Although James Arthur Baldwin passed away 23 years ago, his essays read as if they were written yesterday. In a new volume titled James Baldwin – The Cross of Redemption - uncollected writings, Baldwin continues with the themes of his monumental work The Price of the Ticket – collected nonfiction 1948-1985. The following quotation from this new work illustrates the self evident truths Baldwin routinely spoke about:

“Long, long before the Americans decided to liberate the Southeast Asians, they decided to liberate me: my ancestors carried these scars to the grave, and so will I. A racist society can’t but fight a racist war, this is the bitter truth. The assumptions acted on at home are also acted on abroad and every American Negro knows this, for he, after the American Indian, was the first ‘Vietcong’ victim. We were bombed first. How, then, can I believe a word you say, and what gives you the right to ask me to die for you?”[1]

Baldwin and hunger in the U.S.A

An immediate question many might ask after reading this is: Barack Obama is the President of the United States, so why would anyone argue that Baldwin’s words continue to be relevant?

There was a recent article about hunger in the Delaware Valley by Alfred Lubrano in the Philadelphia Inquirer titled, Poverty puts Chester into a food desert, Lubrano quoted MaryLou Laboy, a food pantry manager in Chester, Pennsylvania who stated that “People who aren't poor tell me the poor are just people who want everything for free,” Laboy said. “But I tell them, come to Chester.”

“You can't understand this until you walk in their shoes. Then you'll know.”

No one needed to teach James Baldwin what it meant to experience hunger. He, like the British author Charles Dickens routinely experienced hunger in their youth. While Dickens lived in Britain, Baldwin lived in the neighborhood of Harlem in New York City during the depression of the 1930s. Although Baldwin was a child in the 1930’s, he had more insight into the causes of his hunger than Alfred Lubrano has today. This was Baldwin’s argument:

“Yet there is a moment from that time that I remember today and will probably always remember––a photograph from the center section of the Daily News. We were starving, people all over the country were starving. Yet here were several photographs of farmers, somewhere in America, slaughtering hogs and pouring milk onto the ground in order to force prices up (or keep them up), in order to protect their profits. I was much too young to know what to make of this beyond the obvious. People were being forced to starve, and being driven to death for the sake of money.” [2]

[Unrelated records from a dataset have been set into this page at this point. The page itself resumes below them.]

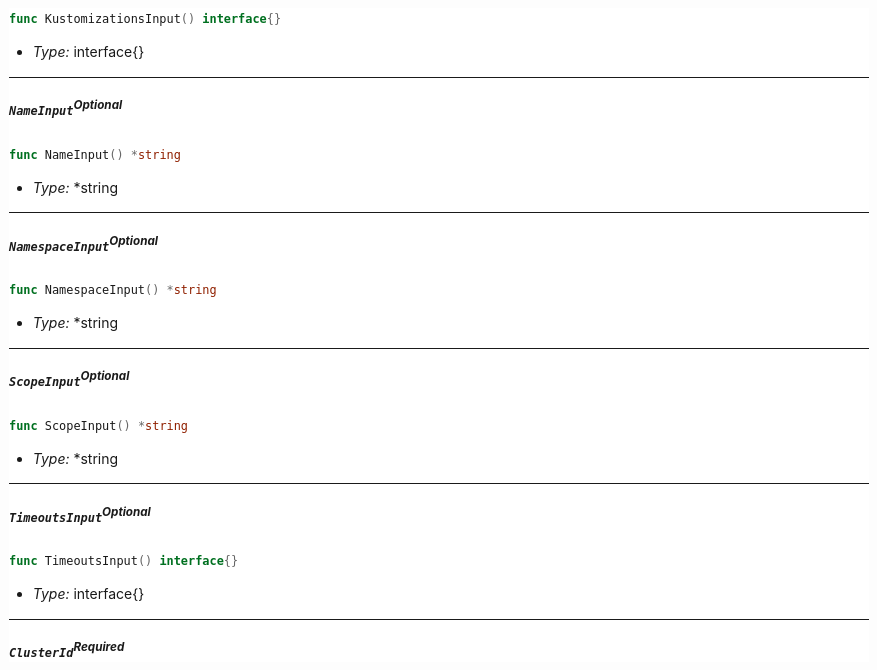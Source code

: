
 ```go
func KustomizationsInput() interface{}
```

- *Type:* interface{}

---

##### `NameInput`<sup>Optional</sup> <a name="NameInput" id="@cdktf/provider-azurerm.arcKubernetesFluxConfiguration.ArcKubernetesFluxConfiguration.property.nameInput"></a>

```go
func NameInput() *string
```

- *Type:* *string

---

##### `NamespaceInput`<sup>Optional</sup> <a name="NamespaceInput" id="@cdktf/provider-azurerm.arcKubernetesFluxConfiguration.ArcKubernetesFluxConfiguration.property.namespaceInput"></a>

```go
func NamespaceInput() *string
```

- *Type:* *string

---

##### `ScopeInput`<sup>Optional</sup> <a name="ScopeInput" id="@cdktf/provider-azurerm.arcKubernetesFluxConfiguration.ArcKubernetesFluxConfiguration.property.scopeInput"></a>

```go
func ScopeInput() *string
```

- *Type:* *string

---

##### `TimeoutsInput`<sup>Optional</sup> <a name="TimeoutsInput" id="@cdktf/provider-azurerm.arcKubernetesFluxConfiguration.ArcKubernetesFluxConfiguration.property.timeoutsInput"></a>

```go
func TimeoutsInput() interface{}
```

- *Type:* interface{}

---

##### `ClusterId`<sup>Required</sup> <a name="ClusterId" id="@cdktf/provider-azurerm.arcKubernetesFluxConfiguration.ArcKubernetesFluxConfiguration.property.clusterId"></a>
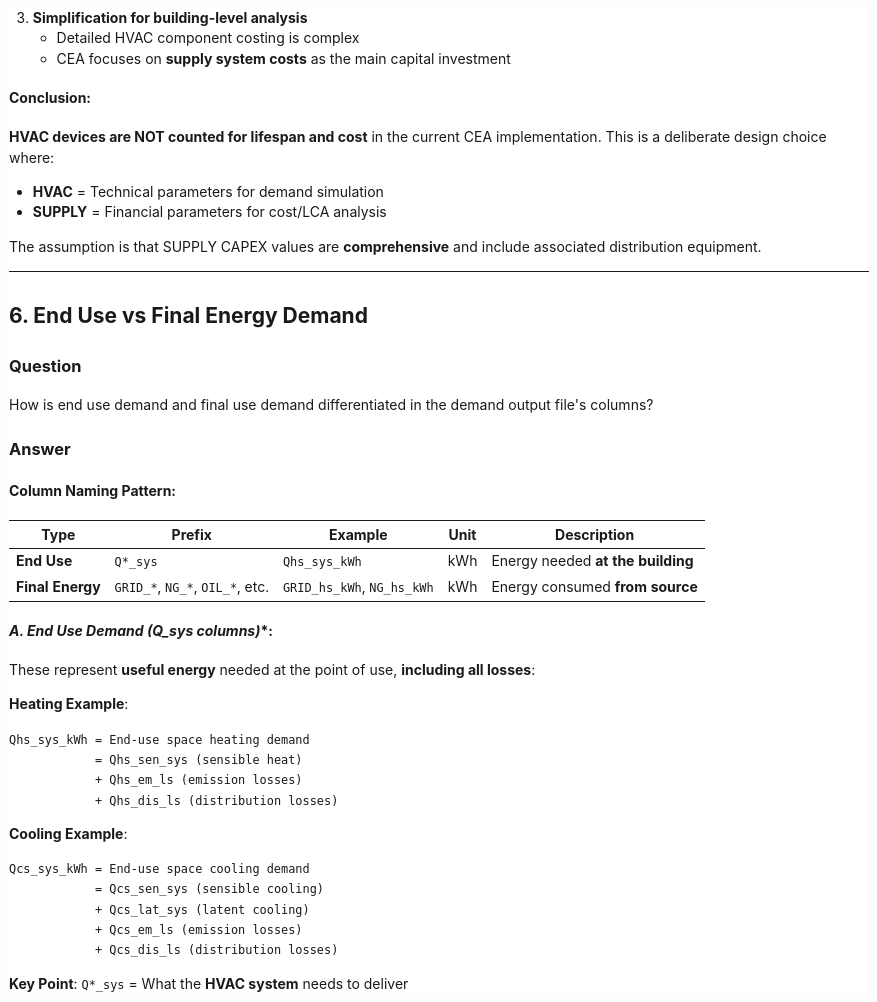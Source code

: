 3. **Simplification for building-level analysis**
   - Detailed HVAC component costing is complex
   - CEA focuses on **supply system costs** as the main capital investment

#### **Conclusion**:

**HVAC devices are NOT counted for lifespan and cost** in the current CEA implementation. This is a deliberate design choice where:
- **HVAC** = Technical parameters for demand simulation
- **SUPPLY** = Financial parameters for cost/LCA analysis

The assumption is that SUPPLY CAPEX values are **comprehensive** and include associated distribution equipment.

---

## 6. End Use vs Final Energy Demand

### Question
How is end use demand and final use demand differentiated in the demand output file's columns?

### Answer

#### **Column Naming Pattern**:

| Type | Prefix | Example | Unit | Description |
|------|--------|---------|------|-------------|
| **End Use** | `Q*_sys` | `Qhs_sys_kWh` | kWh | Energy needed **at the building** |
| **Final Energy** | `GRID_*`, `NG_*`, `OIL_*`, etc. | `GRID_hs_kWh`, `NG_hs_kWh` | kWh | Energy consumed **from source** |

#### **A. End Use Demand (Q*_sys columns)**:

These represent **useful energy** needed at the point of use, **including all losses**:

**Heating Example**:
```
Qhs_sys_kWh = End-use space heating demand
            = Qhs_sen_sys (sensible heat)
            + Qhs_em_ls (emission losses)
            + Qhs_dis_ls (distribution losses)
```

**Cooling Example**:
```
Qcs_sys_kWh = End-use space cooling demand
            = Qcs_sen_sys (sensible cooling)
            + Qcs_lat_sys (latent cooling)
            + Qcs_em_ls (emission losses)
            + Qcs_dis_ls (distribution losses)
```

**Key Point**: `Q*_sys` = What the **HVAC system** needs to deliver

How Baldwin defined the problems in the U.S.A.

Baldwin went on to explain why the educational system in this country rarely deals with issues like hunger. “The coalition of special interests which rule the American cities, and the collusion between these interests and the boards of education, are responsible for the disaster in the schools. Or, in other words, schools are located in ‘neighborhoods’ and neighborhoods are created--or, more precisely, in human terms, destroyed--by those who own the land and who are determined to preserve, out of a cowardice called nostalgia, the status quo.” [3]

What does it mean to preserve the “status quo” in the United States? This is how Baldwin answers that question.

“A very brutal thing must be said: The intentions of this melancholic country as concerns black people--and anyone who doubts me can ask any Indian--have always been genocidal. They needed us for labor and for sport. Now they can’t get rid of us. We cannot be exiled and we cannot be accommodated. Something’s got to give. The machinery of this country operates day in and day out, hour by hour, to keep the n--word (my abbreviation) in his place.” [4]

This is how Baldwin explains how the ideology of the United States works.

“We (Black people) are the only people in this country, in this part of the North American wilderness, who have never denied their ancestors. A very important matter, for the price of the American ticket--from Russia, from Italy, from Spain, from England--was to pretend you didn’t know where you came from; and, furthermore, that you would not pay dues for where you came from. It’s called ‘upward mobility.’ ” “The price of the ticket was to cease being Irish, cease being Greek, cease being Russian, cease being whatever you had been before, and to become ‘white.’ And that is why this country says it’s a white country and really believes it is.” [5]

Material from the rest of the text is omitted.